So as they show down here, you have a contract table and you have the vehicle ID, but what should it reference? Should it reference the bicycle table, or the car table, because these are the ones that actually contain data. They actually don't have a vehicle table. Well, this blog post gives you some solutions on how to deal with this because you cannot directly write a conditional foreign key. This means that if there was a vehicle type and the type was a car, then this references the car table. Or if it's a type of bicycle then reference the bicycle table that doesn't really exist. So how do you handle it?

So the first method they propose is modeling conditional foreign keys with multiple foreign keys. It's basically your contract table that would have an entry for bicycle ID for the bicycle table and car ID for the car table. Of course, if you have many more tables, you're going to have to have many more columns to deal with that. And you'll have to set constraints to make sure that at least one is not NULL, which they're doing here. Second method of dealing with it is storing all reference data in a single table. So basically, you just have a vehicle table and it has all the different columns that you need.

Now if you still want to reference the car table and the bicycle table, you could do it through views that they're showing here.

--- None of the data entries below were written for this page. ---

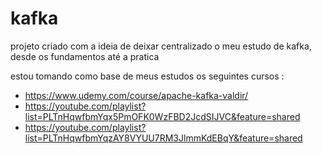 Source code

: # kafka
projeto criado com a ideia de deixar centralizado o meu estudo de kafka, desde os fundamentos até a pratica

estou tomando como base de meus estudos os seguintes cursos :
- https://www.udemy.com/course/apache-kafka-valdir/
- https://youtube.com/playlist?list=PLTnHqwfbmYqx5PmOFK0WzFBD2JcdSIJVC&feature=shared
- https://youtube.com/playlist?list=PLTnHqwfbmYqzAY8VYUU7RM3JlmmKdEBqY&feature=shared
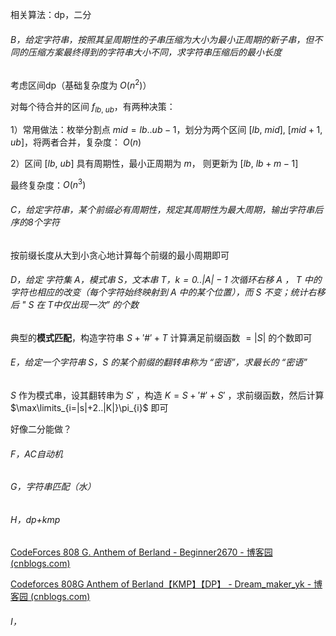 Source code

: 相关算法：dp，二分

###### B，给定字符串，按照其呈周期性的子串压缩为大小为最小正周期的新子串，但不同的压缩方案最终得到的字符串大小不同，求字符串压缩后的最小长度

考虑区间dp（基础复杂度为 $O(n^2)$）

对每个待合并的区间 $f_{lb,~ub}$，有两种决策：

1）常用做法：枚举分割点 $mid=lb..ub-1$，划分为两个区间 $[lb,~mid],~[mid+1,ub]$，将两者合并，复杂度： $O(n)$

2）区间 $[lb,~ub]$ 具有周期性，最小正周期为 $m$， 则更新为 $[lb,~lb+m-1]$

最终复杂度：$O(n^3)$

###### C，给定字符串，某个前缀必有周期性，规定其周期性为最大周期，输出字符串后序的8个字符

按前缀长度从大到小贪心地计算每个前缀的最小周期即可

###### D，给定 字符集 $A$，模式串 $S$，文本串 $T$，$k=0..|A|-1$ 次循环右移 $A$ ， $T$ 中的字符也相应的改变（每个字符始终映射到 $A$ 中的某个位置），而 $S$ 不变；统计右移后 " $S$ 在 $T$中仅出现一次” 的个数

典型的**模式匹配**，构造字符串 $S+'\#'+T$ 计算满足前缀函数 $=|S|$ 的个数即可

###### E，给定一个字符串 $S$，$S$ 的某个前缀的翻转串称为 “密语”，求最长的 “密语”

$S$ 作为模式串，设其翻转串为 $S'$ ，构造 $K=S+'\#'+S'$ ，求前缀函数，然后计算 $\max\limits_{i=|s|+2..|K|}\pi_{i}$ 即可

好像二分能做？

###### F，AC自动机

###### G，字符串匹配（水）

###### H，dp+kmp

[CodeForces 808 G. Anthem of Berland - Beginner2670 - 博客园 (cnblogs.com)](https://www.cnblogs.com/Beginner2670/p/15045169.html)

[Codeforces 808G Anthem of Berland【KMP】【DP】 - Dream_maker_yk - 博客园 (cnblogs.com)](https://www.cnblogs.com/dream-maker-yk/p/9769958.html)

###### I，
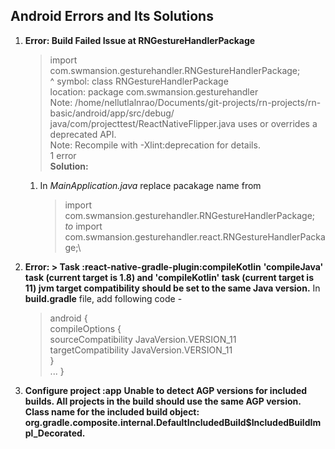 ## Android Errors and Its Solutions
1) **Error: Build Failed Issue at RNGestureHandlerPackage**
    > import com.swmansion.gesturehandler.RNGestureHandlerPackage;\
                                   ^
    > symbol:   class RNGestureHandlerPackage\
    > location: package com.swmansion.gesturehandler\
    > Note: /home/nellutlalnrao/Documents/git-projects/rn-projects/rn-basic/android/app/src/debug/\
    >   java/com/projecttest/ReactNativeFlipper.java uses or overrides a deprecated API.\
    > Note: Recompile with -Xlint:deprecation for details.\
    > 1 error\
    **Solution:**
    1) In *MainApplication.java* replace pacakage name from 
        > import com.swmansion.gesturehandler.RNGestureHandlerPackage;\
        *to*
        > import com.swmansion.gesturehandler.react.RNGestureHandlerPackage;\

2) **Error: > Task :react-native-gradle-plugin:compileKotlin**
    **'compileJava' task (current target is 1.8) and 'compileKotlin' task (current target is 11) jvm target compatibility should be set to the same Java version.**
    In **build.gradle** file, add following code -
    > android {\
    >   compileOptions {\
    >       sourceCompatibility JavaVersion.VERSION_11\
    >       targetCompatibility JavaVersion.VERSION_11\
    >   }\
    >   ...
    > }

3) **Configure project :app**
    **Unable to detect AGP versions for included builds. All projects in the build should use the same AGP version. Class name for the included build object: org.gradle.composite.internal.DefaultIncludedBuild$IncludedBuildImpl_Decorated.**
    
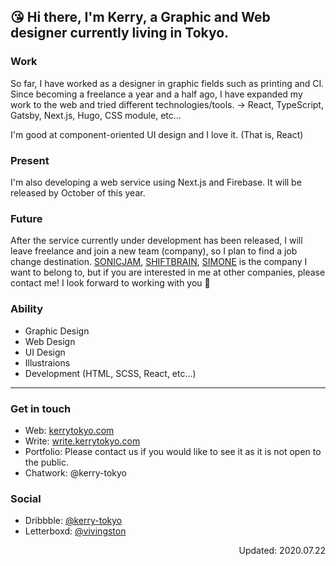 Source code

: ## 😘 Hi there, I'm Kerry, a Graphic and Web designer currently living in Tokyo.

### Work
So far, I have worked as a designer in graphic fields such as printing and CI. Since becoming a freelance a year and a half ago, I have expanded my work to the web and tried different technologies/tools. → React, TypeScript, Gatsby, Next.js, Hugo, CSS module, etc...

I'm good at component-oriented UI design and I love it. (That is, React)

### Present 
I'm also developing a web service using Next.js and Firebase. It will be released by October of this year.

### Future 
After the service currently under development has been released, I will leave freelance and join a new team (company), so I plan to find a job change destination.
[SONICJAM](https://www.sonicjam.co.jp/), [SHIFTBRAIN](https://www.shiftbrain.com/), [SIMONE](https://ilovesimone.com/) is the company I want to belong to, but if you are interested in me at other companies, please contact me!
I look forward to working with you 🤝

### Ability
- Graphic Design
- Web Design
- UI Design
- Illustraions
- Development (HTML, SCSS, React, etc...)

<hr/>

### Get in touch
- Web: [kerrytokyo.com](https://kerrytokyo.com/)
- Write: [write.kerrytokyo.com](https://write.kerrytokyo.com/)
- Portfolio: Please contact us if you would like to see it as it is not open to the public.
- Chatwork: @kerry-tokyo

### Social
- Dribbble: [@kerry-tokyo](https://dribbble.com/kerry-tokyo)
- Letterboxd: [@vivingston](https://letterboxd.com/vivingston/)

<p align="right">Updated: 2020.07.22</p>

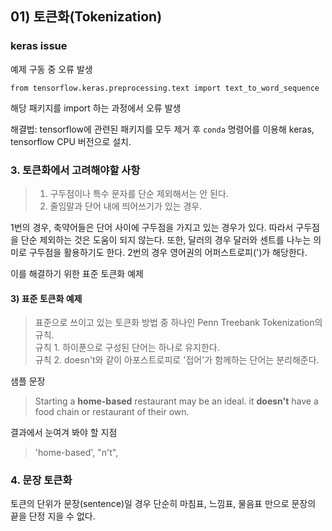 ## 01) 토큰화(Tokenization)

### keras issue
예제 구동 중 오류 발생

`from tensorflow.keras.preprocessing.text import text_to_word_sequence`

해당 패키지를 import 하는 과정에서 오류 발생

해결법: tensorflow에 관련된 패키지를 모두 제거 후 `conda` 명령어를 이용해 keras, tensorflow CPU 버전으로 설치.

### 3. 토큰화에서 고려해야할 사항
> 1) 구두점이나 특수 문자를 단순 제외해서는 안 된다.
> 2) 줄임말과 단어 내에 띄어쓰기가 있는 경우.

1번의 경우, 축약어들은 단어 사이에 구두점을 가지고 있는 경우가 있다. 따라서 구두점을 단순 제외하는 것은 도움이 되지 않는다.
또한, 달러의 경우 달러와 센트를 나누는 의미로 구두점을 활용하기도 한다. 
2번의 경우 영어권의 어퍼스트로피(')가 해당한다.

이를 해결하기 위한 표준 토큰화 예제
#### 3) 표준 토큰화 예제
> 표준으로 쓰이고 있는 토큰화 방법 중 하나인 Penn Treebank Tokenization의 규칙. <br>
> 규칙 1. 하이푼으로 구성된 단어는 하나로 유지한다. <br>
> 규칙 2. doesn't와 같이 아포스트로피로 '접어'가 함께하는 단어는 분리해준다.

샘플 문장
> Starting a **home-based** restaurant may be an ideal. it **doesn't** have a food chain or restaurant of their own.

결과에서 눈여겨 봐야 할 지점
> 'home-based', "n't",

### 4. 문장 토큰화
토큰의 단위가 문장(sentence)일 경우 단순히 마침표, 느낌표, 물음표 만으로 문장의 끝을 단정 지을 수 없다.

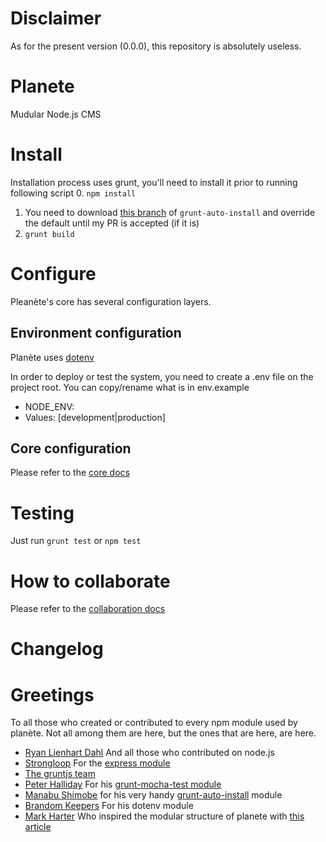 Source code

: # Disclaimer
As for the present version (0.0.0), this repository is absolutely useless.

# Planete
Mudular Node.js CMS

# Install
Installation process uses grunt, you'll need to install it prior to running following script
 0. `npm install`
 1. You need to download [this branch](https://github.com/sieira/grunt-auto-install) of `grunt-auto-install` and override the default until my PR is accepted (if it is)
 2. `grunt build`

# Configure
Pleanète's core has several configuration layers.

## Environment configuration
Planète uses [dotenv](https://github.com/bkeepers/dotenv)

In order to deploy or test the system, you need to create a .env file on the project root. You can copy/rename what is in env.example

 - NODE_ENV:
  - Values: [development|production]

## Core configuration
Please refer to the [core docs](backend/core/README.md)


# Testing
Just run `grunt test` or `npm test`

# How to collaborate
Please refer to the [collaboration docs](docs/collaboration/README.md)

# Changelog

# Greetings
To all those who created or contributed to every npm module used by planète. Not all among them are here, but the ones that are here, are here.

 - [Ryan Lienhart Dahl](https://github.com/ry) And all those who contributed on node.js
 - [Strongloop](https://strongloop.com) For the [express module](http://expressjs.com/)
 - [The gruntjs team](https://github.com/orgs/gruntjs/people)
 - [Peter Halliday](https://github.com/pghalliday) For his [grunt-mocha-test module](https://github.com/pghalliday/grunt-mocha-test)
 - [Manabu Shimobe](https://github.com/Manabu-GT) for his very handy [grunt-auto-install](https://github.com/Manabu-GT/grunt-auto-install) module
 - [Brandom Keepers](https://github.com/bkeepers) For his dotenv module
 - [Mark Harter](https://strongloop.com/strongblog/author/marc/) Who inspired the modular structure of planete with [this article](https://strongloop.com/strongblog/modular-node-js-express/)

And of course on your contract table, basically, it just references the vehicle ID and a common vehicle table that's up here. Method three is still using a single table but for all of those additional columns that are specific to cars or bicycles, you would put in a JSONB field. So that gives you fewer columns, but it does make the SQL not as clean, have individual columns, and also it's harder to maintain data constraints for each column. The fourth method they propose is pointing the foreign key in the other direction and "faking it". So actually setting a reference to contract from the car table or the bicycle table.

But as they say here, that's not really right. And then lastly, they do mention that PostgreSQL does have a table inheritance. And you could try implementing this but it doesn't really work. But of course, an option they didn't mention here is just not to use foreign keys when having a polymorphic relationship like this. Or if you really need it, maybe you fake it with triggers or constraints to maintain that referential integrity. But for example, Ruby on Rails has the ability to support polymorphic relationships and it maintains an ID and a type column for your models or classes that are set up that way. But of course, when you are using that feature, I'm not using foreign key relationships with it. But if you want to learn more, definitely check out this blog post.

Next piece of content- "Open Source Bait and Switch: Licensing and Beyond". This is from momjian.us. And he's talking about an issue where companies start off building tools that are fully open source. And then as the company has success and the tools that they built have success, eventually they start changing their licensing model to a less open-source one. This post is actually a response to something written by Peter at percona.com where he's talking about "Open Source Bait and Switch: Licensing and Beyond". He's talking about a company called Akka and he had a lot of issues while transitioning from an Apache 2.0 license to a BSL license.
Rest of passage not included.